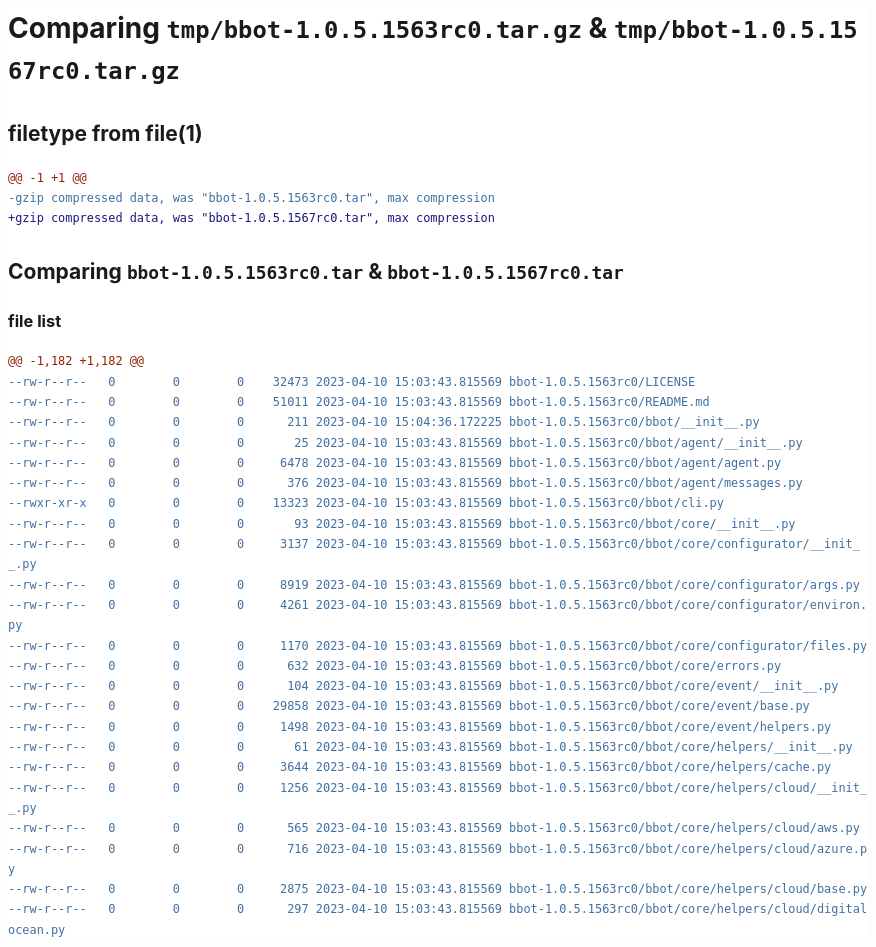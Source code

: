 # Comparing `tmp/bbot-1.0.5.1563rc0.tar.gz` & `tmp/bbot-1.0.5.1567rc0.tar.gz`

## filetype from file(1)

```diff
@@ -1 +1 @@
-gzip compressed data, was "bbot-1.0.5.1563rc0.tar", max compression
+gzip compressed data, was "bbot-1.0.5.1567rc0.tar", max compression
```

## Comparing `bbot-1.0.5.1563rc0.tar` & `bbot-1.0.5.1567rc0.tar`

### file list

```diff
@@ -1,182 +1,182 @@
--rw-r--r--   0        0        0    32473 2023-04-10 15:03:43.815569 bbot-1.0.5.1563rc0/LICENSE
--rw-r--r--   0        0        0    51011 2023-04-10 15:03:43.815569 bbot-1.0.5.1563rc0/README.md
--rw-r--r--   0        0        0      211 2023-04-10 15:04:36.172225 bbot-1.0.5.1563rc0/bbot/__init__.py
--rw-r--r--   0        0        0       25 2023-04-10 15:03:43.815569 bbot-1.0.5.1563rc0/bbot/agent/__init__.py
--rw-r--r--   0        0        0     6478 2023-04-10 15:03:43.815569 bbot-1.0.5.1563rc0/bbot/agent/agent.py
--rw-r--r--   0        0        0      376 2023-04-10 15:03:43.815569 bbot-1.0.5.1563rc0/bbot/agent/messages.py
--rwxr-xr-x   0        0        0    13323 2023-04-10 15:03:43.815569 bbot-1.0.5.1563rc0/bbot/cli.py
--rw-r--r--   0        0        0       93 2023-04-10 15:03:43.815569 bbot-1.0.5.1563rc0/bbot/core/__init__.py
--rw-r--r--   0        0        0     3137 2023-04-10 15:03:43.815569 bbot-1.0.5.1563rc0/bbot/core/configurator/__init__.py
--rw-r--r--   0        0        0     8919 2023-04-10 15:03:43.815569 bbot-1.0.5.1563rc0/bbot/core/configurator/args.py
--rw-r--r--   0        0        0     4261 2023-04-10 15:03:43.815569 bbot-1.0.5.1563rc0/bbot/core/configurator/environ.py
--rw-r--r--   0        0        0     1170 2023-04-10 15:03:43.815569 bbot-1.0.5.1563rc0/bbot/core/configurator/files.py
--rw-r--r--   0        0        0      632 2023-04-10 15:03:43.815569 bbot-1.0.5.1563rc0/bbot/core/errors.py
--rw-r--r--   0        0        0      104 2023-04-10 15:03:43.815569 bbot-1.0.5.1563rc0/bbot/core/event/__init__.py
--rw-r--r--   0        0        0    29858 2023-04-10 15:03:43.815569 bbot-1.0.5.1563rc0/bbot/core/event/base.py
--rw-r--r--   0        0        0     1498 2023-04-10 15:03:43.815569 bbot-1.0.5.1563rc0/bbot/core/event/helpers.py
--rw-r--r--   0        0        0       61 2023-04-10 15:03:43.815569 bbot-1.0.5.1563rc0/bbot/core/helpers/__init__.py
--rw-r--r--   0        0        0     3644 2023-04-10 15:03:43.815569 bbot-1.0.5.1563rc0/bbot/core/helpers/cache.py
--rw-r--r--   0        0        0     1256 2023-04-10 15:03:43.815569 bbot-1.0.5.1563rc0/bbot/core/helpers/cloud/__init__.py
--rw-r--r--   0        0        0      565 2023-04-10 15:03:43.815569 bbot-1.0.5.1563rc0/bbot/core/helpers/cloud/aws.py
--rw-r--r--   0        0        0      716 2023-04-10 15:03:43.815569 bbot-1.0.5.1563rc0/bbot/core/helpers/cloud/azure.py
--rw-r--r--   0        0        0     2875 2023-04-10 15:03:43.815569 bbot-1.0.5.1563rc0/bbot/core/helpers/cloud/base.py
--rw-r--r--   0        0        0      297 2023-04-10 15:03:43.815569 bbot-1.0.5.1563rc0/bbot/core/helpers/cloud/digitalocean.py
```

EXERCISE: Retype each entry exactly. No pictures.

ANSWER TO THIS EXERCISE:
Source code

: # Comparing `tmp/bbot-1.0.5.1563rc0.tar.gz` & `tmp/bbot-1.0.5.1567rc0.tar.gz`

## filetype from file(1)

```diff
@@ -1 +1 @@
-gzip compressed data, was "bbot-1.0.5.1563rc0.tar", max compression
+gzip compressed data, was "bbot-1.0.5.1567rc0.tar", max compression
```

## Comparing `bbot-1.0.5.1563rc0.tar` & `bbot-1.0.5.1567rc0.tar`

### file list

```diff
@@ -1,182 +1,182 @@
--rw-r--r--   0        0        0    32473 2023-04-10 15:03:43.815569 bbot-1.0.5.1563rc0/LICENSE
--rw-r--r--   0        0        0    51011 2023-04-10 15:03:43.815569 bbot-1.0.5.1563rc0/README.md
--rw-r--r--   0        0        0      211 2023-04-10 15:04:36.172225 bbot-1.0.5.1563rc0/bbot/__init__.py
--rw-r--r--   0        0        0       25 2023-04-10 15:03:43.815569 bbot-1.0.5.1563rc0/bbot/agent/__init__.py
--rw-r--r--   0        0        0     6478 2023-04-10 15:03:43.815569 bbot-1.0.5.1563rc0/bbot/agent/agent.py
--rw-r--r--   0        0        0      376 2023-04-10 15:03:43.815569 bbot-1.0.5.1563rc0/bbot/agent/messages.py
--rwxr-xr-x   0        0        0    13323 2023-04-10 15:03:43.815569 bbot-1.0.5.1563rc0/bbot/cli.py
--rw-r--r--   0        0        0       93 2023-04-10 15:03:43.815569 bbot-1.0.5.1563rc0/bbot/core/__init__.py
--rw-r--r--   0        0        0     3137 2023-04-10 15:03:43.815569 bbot-1.0.5.1563rc0/bbot/core/configurator/__init__.py
--rw-r--r--   0        0        0     8919 2023-04-10 15:03:43.815569 bbot-1.0.5.1563rc0/bbot/core/configurator/args.py
--rw-r--r--   0        0        0     4261 2023-04-10 15:03:43.815569 bbot-1.0.5.1563rc0/bbot/core/configurator/environ.py
--rw-r--r--   0        0        0     1170 2023-04-10 15:03:43.815569 bbot-1.0.5.1563rc0/bbot/core/configurator/files.py
--rw-r--r--   0        0        0      632 2023-04-10 15:03:43.815569 bbot-1.0.5.1563rc0/bbot/core/errors.py
--rw-r--r--   0        0        0      104 2023-04-10 15:03:43.815569 bbot-1.0.5.1563rc0/bbot/core/event/__init__.py
--rw-r--r--   0        0        0    29858 2023-04-10 15:03:43.815569 bbot-1.0.5.1563rc0/bbot/core/event/base.py
--rw-r--r--   0        0        0     1498 2023-04-10 15:03:43.815569 bbot-1.0.5.1563rc0/bbot/core/event/helpers.py
--rw-r--r--   0        0        0       61 2023-04-10 15:03:43.815569 bbot-1.0.5.1563rc0/bbot/core/helpers/__init__.py
--rw-r--r--   0        0        0     3644 2023-04-10 15:03:43.815569 bbot-1.0.5.1563rc0/bbot/core/helpers/cache.py
--rw-r--r--   0        0        0     1256 2023-04-10 15:03:43.815569 bbot-1.0.5.1563rc0/bbot/core/helpers/cloud/__init__.py
--rw-r--r--   0        0        0      565 2023-04-10 15:03:43.815569 bbot-1.0.5.1563rc0/bbot/core/helpers/cloud/aws.py
--rw-r--r--   0        0        0      716 2023-04-10 15:03:43.815569 bbot-1.0.5.1563rc0/bbot/core/helpers/cloud/azure.py
--rw-r--r--   0        0        0     2875 2023-04-10 15:03:43.815569 bbot-1.0.5.1563rc0/bbot/core/helpers/cloud/base.py
--rw-r--r--   0        0        0      297 2023-04-10 15:03:43.815569 bbot-1.0.5.1563rc0/bbot/core/helpers/cloud/digitalocean.py
```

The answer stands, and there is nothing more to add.